→ **Work to complete**: Please write out exactly the lines from the one with "for the Schatten" through the end of the data below, both ends included, and omit any pictures.

→ **Given information**:
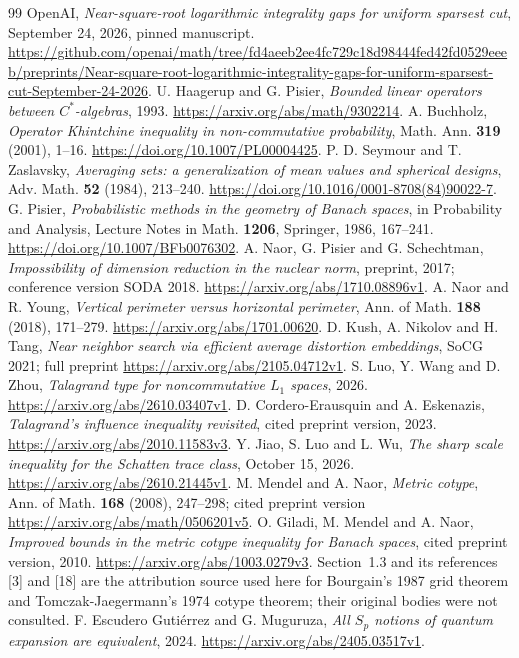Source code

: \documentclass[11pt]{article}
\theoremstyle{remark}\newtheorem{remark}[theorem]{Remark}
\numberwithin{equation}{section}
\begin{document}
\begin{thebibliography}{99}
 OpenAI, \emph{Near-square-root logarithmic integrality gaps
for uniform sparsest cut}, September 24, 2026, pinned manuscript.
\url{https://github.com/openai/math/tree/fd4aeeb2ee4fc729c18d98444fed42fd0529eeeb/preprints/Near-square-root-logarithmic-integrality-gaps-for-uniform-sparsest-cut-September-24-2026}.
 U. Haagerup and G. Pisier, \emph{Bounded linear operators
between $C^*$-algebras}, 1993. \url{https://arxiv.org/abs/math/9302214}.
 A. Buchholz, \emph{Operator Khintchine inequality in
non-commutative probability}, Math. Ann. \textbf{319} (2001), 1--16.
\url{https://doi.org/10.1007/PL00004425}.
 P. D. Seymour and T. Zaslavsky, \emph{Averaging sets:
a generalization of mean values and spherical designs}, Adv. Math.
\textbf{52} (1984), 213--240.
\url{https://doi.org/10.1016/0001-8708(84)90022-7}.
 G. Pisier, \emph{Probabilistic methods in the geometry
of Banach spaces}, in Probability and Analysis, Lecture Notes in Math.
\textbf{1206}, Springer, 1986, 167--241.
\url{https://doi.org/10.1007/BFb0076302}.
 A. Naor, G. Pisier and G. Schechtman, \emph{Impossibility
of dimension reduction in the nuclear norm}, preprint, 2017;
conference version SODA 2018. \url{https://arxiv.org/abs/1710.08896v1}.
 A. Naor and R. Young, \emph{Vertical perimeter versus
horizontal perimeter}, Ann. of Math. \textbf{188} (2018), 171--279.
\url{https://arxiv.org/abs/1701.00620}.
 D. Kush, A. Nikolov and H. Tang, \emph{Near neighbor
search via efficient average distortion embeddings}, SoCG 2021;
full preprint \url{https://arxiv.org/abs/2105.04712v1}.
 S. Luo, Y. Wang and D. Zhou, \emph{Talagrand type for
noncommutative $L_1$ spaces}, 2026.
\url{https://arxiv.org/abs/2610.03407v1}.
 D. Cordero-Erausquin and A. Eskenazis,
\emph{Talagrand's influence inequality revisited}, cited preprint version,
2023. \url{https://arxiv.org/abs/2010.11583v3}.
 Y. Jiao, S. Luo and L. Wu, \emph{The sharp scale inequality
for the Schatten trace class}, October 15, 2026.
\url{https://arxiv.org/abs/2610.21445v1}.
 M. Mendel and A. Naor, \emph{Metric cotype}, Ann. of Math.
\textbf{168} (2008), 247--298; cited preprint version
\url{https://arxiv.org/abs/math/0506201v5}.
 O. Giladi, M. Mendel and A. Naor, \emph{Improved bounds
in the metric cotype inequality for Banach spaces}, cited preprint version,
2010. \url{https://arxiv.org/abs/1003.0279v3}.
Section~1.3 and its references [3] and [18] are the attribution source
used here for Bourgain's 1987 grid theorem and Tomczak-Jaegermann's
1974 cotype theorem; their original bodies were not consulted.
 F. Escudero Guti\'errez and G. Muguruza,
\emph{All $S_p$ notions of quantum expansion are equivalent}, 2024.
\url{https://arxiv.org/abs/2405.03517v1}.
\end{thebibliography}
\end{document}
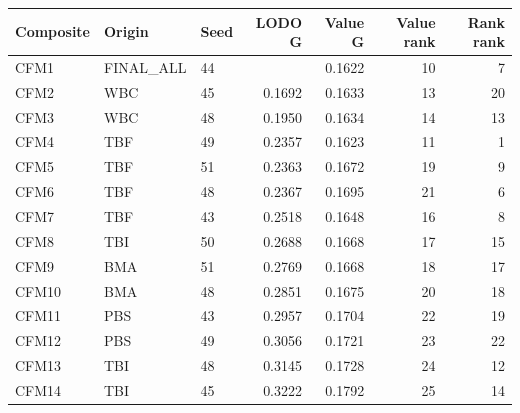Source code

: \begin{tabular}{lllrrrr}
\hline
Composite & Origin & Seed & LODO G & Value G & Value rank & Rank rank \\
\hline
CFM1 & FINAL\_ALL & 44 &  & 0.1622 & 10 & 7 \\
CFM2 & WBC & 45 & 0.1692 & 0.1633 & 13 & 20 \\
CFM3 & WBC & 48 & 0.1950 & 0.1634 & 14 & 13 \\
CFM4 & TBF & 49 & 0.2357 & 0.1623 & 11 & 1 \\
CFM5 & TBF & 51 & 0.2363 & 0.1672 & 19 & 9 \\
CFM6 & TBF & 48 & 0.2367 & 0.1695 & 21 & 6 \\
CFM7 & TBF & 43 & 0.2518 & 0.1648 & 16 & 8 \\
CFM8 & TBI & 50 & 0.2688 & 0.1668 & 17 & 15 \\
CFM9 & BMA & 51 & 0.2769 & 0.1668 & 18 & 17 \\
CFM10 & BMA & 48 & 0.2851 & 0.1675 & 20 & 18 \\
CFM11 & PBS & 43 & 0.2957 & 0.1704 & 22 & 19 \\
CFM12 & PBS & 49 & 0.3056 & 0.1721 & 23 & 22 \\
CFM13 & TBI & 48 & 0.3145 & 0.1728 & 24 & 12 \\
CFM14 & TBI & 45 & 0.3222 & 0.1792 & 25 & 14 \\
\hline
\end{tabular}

→ **Exercise result**:
for the Schatten trace class}, October 15, 2026.
\url{https://arxiv.org/abs/2610.21445v1}.
 M. Mendel and A. Naor, \emph{Metric cotype}, Ann. of Math.
\textbf{168} (2008), 247--298; cited preprint version
\url{https://arxiv.org/abs/math/0506201v5}.
 O. Giladi, M. Mendel and A. Naor, \emph{Improved bounds
in the metric cotype inequality for Banach spaces}, cited preprint version,
2010. \url{https://arxiv.org/abs/1003.0279v3}.
Section~1.3 and its references [3] and [18] are the attribution source
used here for Bourgain's 1987 grid theorem and Tomczak-Jaegermann's
1974 cotype theorem; their original bodies were not consulted.
 F. Escudero Guti\'errez and G. Muguruza,
\emph{All $S_p$ notions of quantum expansion are equivalent}, 2024.
\url{https://arxiv.org/abs/2405.03517v1}.
\end{thebibliography}
\end{document}
Source code

: \begin{tabular}{lllrrrr}
\hline
Composite & Origin & Seed & LODO G & Value G & Value rank & Rank rank \\
\hline
CFM1 & FINAL\_ALL & 44 &  & 0.1622 & 10 & 7 \\
CFM2 & WBC & 45 & 0.1692 & 0.1633 & 13 & 20 \\
CFM3 & WBC & 48 & 0.1950 & 0.1634 & 14 & 13 \\
CFM4 & TBF & 49 & 0.2357 & 0.1623 & 11 & 1 \\
CFM5 & TBF & 51 & 0.2363 & 0.1672 & 19 & 9 \\
CFM6 & TBF & 48 & 0.2367 & 0.1695 & 21 & 6 \\
CFM7 & TBF & 43 & 0.2518 & 0.1648 & 16 & 8 \\
CFM8 & TBI & 50 & 0.2688 & 0.1668 & 17 & 15 \\
CFM9 & BMA & 51 & 0.2769 & 0.1668 & 18 & 17 \\
CFM10 & BMA & 48 & 0.2851 & 0.1675 & 20 & 18 \\
CFM11 & PBS & 43 & 0.2957 & 0.1704 & 22 & 19 \\
CFM12 & PBS & 49 & 0.3056 & 0.1721 & 23 & 22 \\
CFM13 & TBI & 48 & 0.3145 & 0.1728 & 24 & 12 \\
CFM14 & TBI & 45 & 0.3222 & 0.1792 & 25 & 14 \\
\hline
\end{tabular}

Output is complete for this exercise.